Required action
The entries are to be reproduced verbatim, and their pictures left out.

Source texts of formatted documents
····················
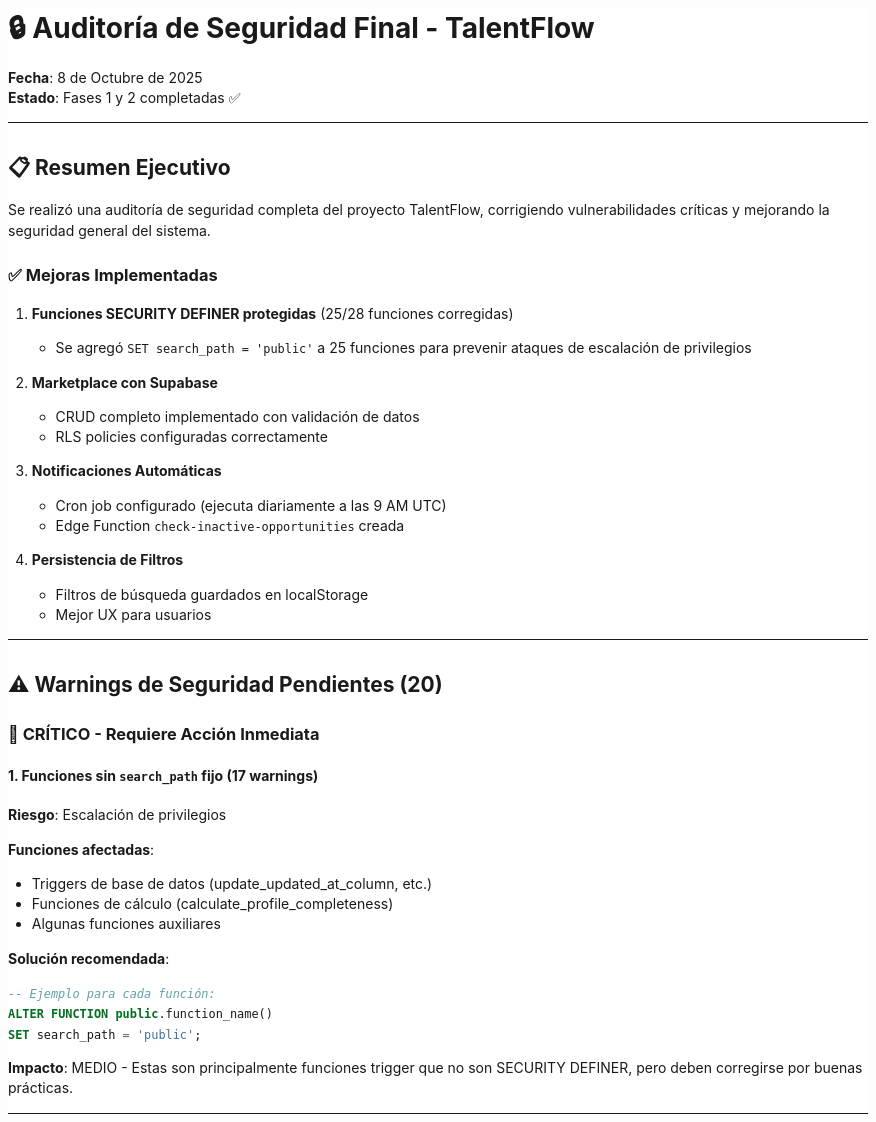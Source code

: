 # 🔒 Auditoría de Seguridad Final - TalentFlow

**Fecha**: 8 de Octubre de 2025  
**Estado**: Fases 1 y 2 completadas ✅

---

## 📋 Resumen Ejecutivo

Se realizó una auditoría de seguridad completa del proyecto TalentFlow, corrigiendo vulnerabilidades críticas y mejorando la seguridad general del sistema.

### ✅ Mejoras Implementadas

1. **Funciones SECURITY DEFINER protegidas** (25/28 funciones corregidas)
   - Se agregó `SET search_path = 'public'` a 25 funciones para prevenir ataques de escalación de privilegios
   
2. **Marketplace con Supabase** 
   - CRUD completo implementado con validación de datos
   - RLS policies configuradas correctamente
   
3. **Notificaciones Automáticas**
   - Cron job configurado (ejecuta diariamente a las 9 AM UTC)
   - Edge Function `check-inactive-opportunities` creada
   
4. **Persistencia de Filtros**
   - Filtros de búsqueda guardados en localStorage
   - Mejor UX para usuarios

---

## ⚠️ Warnings de Seguridad Pendientes (20)

### 🔴 **CRÍTICO - Requiere Acción Inmediata**

#### 1. Funciones sin `search_path` fijo (17 warnings)
**Riesgo**: Escalación de privilegios

**Funciones afectadas**:
- Triggers de base de datos (update_updated_at_column, etc.)
- Funciones de cálculo (calculate_profile_completeness)
- Algunas funciones auxiliares

**Solución recomendada**:
```sql
-- Ejemplo para cada función:
ALTER FUNCTION public.function_name() 
SET search_path = 'public';
```

**Impacto**: MEDIO - Estas son principalmente funciones trigger que no son SECURITY DEFINER, pero deben corregirse por buenas prácticas.

---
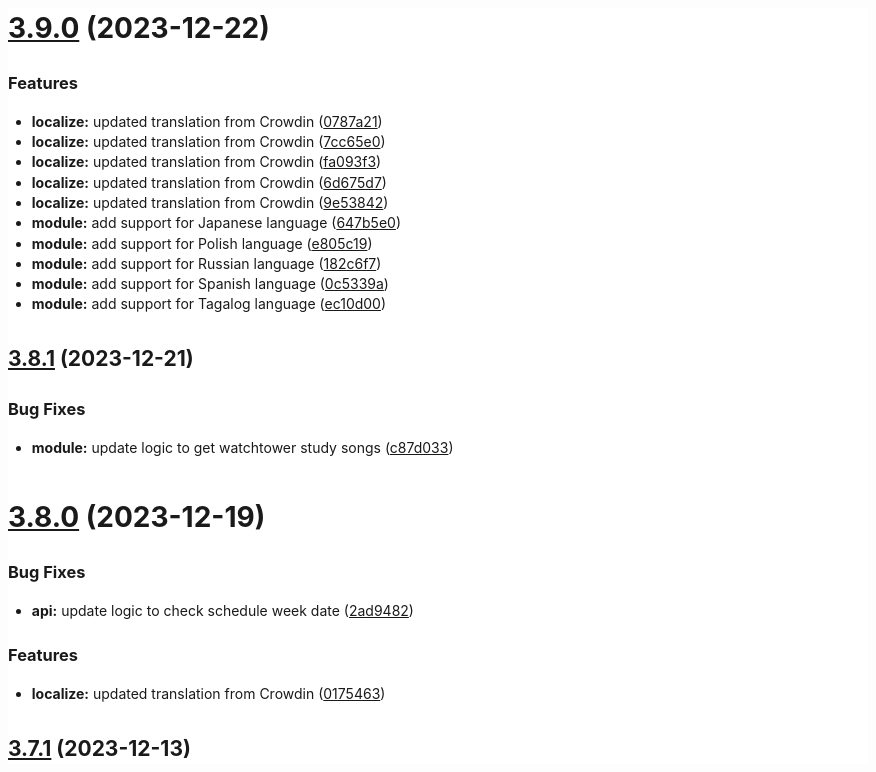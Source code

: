 # [3.9.0](https://github.com/sws2apps/meeting-schedules-parser/compare/v3.8.1...v3.9.0) (2023-12-22)

### Features

- **localize:** updated translation from Crowdin ([0787a21](https://github.com/sws2apps/meeting-schedules-parser/commit/0787a21afefec4cecfd5a7b47d26ea5ca111aaca))
- **localize:** updated translation from Crowdin ([7cc65e0](https://github.com/sws2apps/meeting-schedules-parser/commit/7cc65e0ebcc560be6e4987a4d77cac20744e26c1))
- **localize:** updated translation from Crowdin ([fa093f3](https://github.com/sws2apps/meeting-schedules-parser/commit/fa093f3ddaed9a30e2ecd11358aa6f55d5e6701f))
- **localize:** updated translation from Crowdin ([6d675d7](https://github.com/sws2apps/meeting-schedules-parser/commit/6d675d7577da898d1e7fb17401abe63f330f29ce))
- **localize:** updated translation from Crowdin ([9e53842](https://github.com/sws2apps/meeting-schedules-parser/commit/9e53842fc22756645d9b80e0f29a2e1caa8f7cd8))
- **module:** add support for Japanese language ([647b5e0](https://github.com/sws2apps/meeting-schedules-parser/commit/647b5e0ccf0a57e96b1e06d730539b9b5a7d8e40))
- **module:** add support for Polish language ([e805c19](https://github.com/sws2apps/meeting-schedules-parser/commit/e805c1967cfed20e9c695bd2354205c6d7733e28))
- **module:** add support for Russian language ([182c6f7](https://github.com/sws2apps/meeting-schedules-parser/commit/182c6f77ae7c3061480c4b98ea1c5afebbe2a973))
- **module:** add support for Spanish language ([0c5339a](https://github.com/sws2apps/meeting-schedules-parser/commit/0c5339a9347b9d4f051c004c0308bb0f42f00bcd))
- **module:** add support for Tagalog language ([ec10d00](https://github.com/sws2apps/meeting-schedules-parser/commit/ec10d0084d8e55cecae54920ecb59a4ea6122fd5))

## [3.8.1](https://github.com/sws2apps/meeting-schedules-parser/compare/v3.8.0...v3.8.1) (2023-12-21)

### Bug Fixes

- **module:** update logic to get watchtower study songs ([c87d033](https://github.com/sws2apps/meeting-schedules-parser/commit/c87d03396ae74cc7e44f79cc096cdf3323bc6d9f))

# [3.8.0](https://github.com/sws2apps/meeting-schedules-parser/compare/v3.7.1...v3.8.0) (2023-12-19)

### Bug Fixes

- **api:** update logic to check schedule week date ([2ad9482](https://github.com/sws2apps/meeting-schedules-parser/commit/2ad9482f17dfcf70fb1d8858da84b406b42ba7ff))

### Features

- **localize:** updated translation from Crowdin ([0175463](https://github.com/sws2apps/meeting-schedules-parser/commit/0175463b8e23a8b0a235b5aa7a807324b5561b9a))

## [3.7.1](https://github.com/sws2apps/meeting-schedules-parser/compare/v3.7.0...v3.7.1) (2023-12-13)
····················
Task result
Source code

: # 🔒 Auditoría de Seguridad Final - TalentFlow

**Fecha**: 8 de Octubre de 2025  
**Estado**: Fases 1 y 2 completadas ✅

---

## 📋 Resumen Ejecutivo

Se realizó una auditoría de seguridad completa del proyecto TalentFlow, corrigiendo vulnerabilidades críticas y mejorando la seguridad general del sistema.

### ✅ Mejoras Implementadas

1. **Funciones SECURITY DEFINER protegidas** (25/28 funciones corregidas)
   - Se agregó `SET search_path = 'public'` a 25 funciones para prevenir ataques de escalación de privilegios
   
2. **Marketplace con Supabase** 
   - CRUD completo implementado con validación de datos
   - RLS policies configuradas correctamente
   
3. **Notificaciones Automáticas**
   - Cron job configurado (ejecuta diariamente a las 9 AM UTC)
   - Edge Function `check-inactive-opportunities` creada
   
4. **Persistencia de Filtros**
   - Filtros de búsqueda guardados en localStorage
   - Mejor UX para usuarios

---

## ⚠️ Warnings de Seguridad Pendientes (20)

### 🔴 **CRÍTICO - Requiere Acción Inmediata**

#### 1. Funciones sin `search_path` fijo (17 warnings)
**Riesgo**: Escalación de privilegios

**Funciones afectadas**:
- Triggers de base de datos (update_updated_at_column, etc.)
- Funciones de cálculo (calculate_profile_completeness)
- Algunas funciones auxiliares

**Solución recomendada**:
```sql
-- Ejemplo para cada función:
ALTER FUNCTION public.function_name() 
SET search_path = 'public';
```

**Impacto**: MEDIO - Estas son principalmente funciones trigger que no son SECURITY DEFINER, pero deben corregirse por buenas prácticas.

---
Source code

: # [3.9.0](https://github.com/sws2apps/meeting-schedules-parser/compare/v3.8.1...v3.9.0) (2023-12-22)

### Features

- **localize:** updated translation from Crowdin ([0787a21](https://github.com/sws2apps/meeting-schedules-parser/commit/0787a21afefec4cecfd5a7b47d26ea5ca111aaca))
- **localize:** updated translation from Crowdin ([7cc65e0](https://github.com/sws2apps/meeting-schedules-parser/commit/7cc65e0ebcc560be6e4987a4d77cac20744e26c1))
- **localize:** updated translation from Crowdin ([fa093f3](https://github.com/sws2apps/meeting-schedules-parser/commit/fa093f3ddaed9a30e2ecd11358aa6f55d5e6701f))
- **localize:** updated translation from Crowdin ([6d675d7](https://github.com/sws2apps/meeting-schedules-parser/commit/6d675d7577da898d1e7fb17401abe63f330f29ce))
- **localize:** updated translation from Crowdin ([9e53842](https://github.com/sws2apps/meeting-schedules-parser/commit/9e53842fc22756645d9b80e0f29a2e1caa8f7cd8))
- **module:** add support for Japanese language ([647b5e0](https://github.com/sws2apps/meeting-schedules-parser/commit/647b5e0ccf0a57e96b1e06d730539b9b5a7d8e40))
- **module:** add support for Polish language ([e805c19](https://github.com/sws2apps/meeting-schedules-parser/commit/e805c1967cfed20e9c695bd2354205c6d7733e28))
- **module:** add support for Russian language ([182c6f7](https://github.com/sws2apps/meeting-schedules-parser/commit/182c6f77ae7c3061480c4b98ea1c5afebbe2a973))
- **module:** add support for Spanish language ([0c5339a](https://github.com/sws2apps/meeting-schedules-parser/commit/0c5339a9347b9d4f051c004c0308bb0f42f00bcd))
- **module:** add support for Tagalog language ([ec10d00](https://github.com/sws2apps/meeting-schedules-parser/commit/ec10d0084d8e55cecae54920ecb59a4ea6122fd5))

## [3.8.1](https://github.com/sws2apps/meeting-schedules-parser/compare/v3.8.0...v3.8.1) (2023-12-21)

### Bug Fixes

- **module:** update logic to get watchtower study songs ([c87d033](https://github.com/sws2apps/meeting-schedules-parser/commit/c87d03396ae74cc7e44f79cc096cdf3323bc6d9f))

# [3.8.0](https://github.com/sws2apps/meeting-schedules-parser/compare/v3.7.1...v3.8.0) (2023-12-19)

### Bug Fixes

- **api:** update logic to check schedule week date ([2ad9482](https://github.com/sws2apps/meeting-schedules-parser/commit/2ad9482f17dfcf70fb1d8858da84b406b42ba7ff))

### Features

- **localize:** updated translation from Crowdin ([0175463](https://github.com/sws2apps/meeting-schedules-parser/commit/0175463b8e23a8b0a235b5aa7a807324b5561b9a))

## [3.7.1](https://github.com/sws2apps/meeting-schedules-parser/compare/v3.7.0...v3.7.1) (2023-12-13)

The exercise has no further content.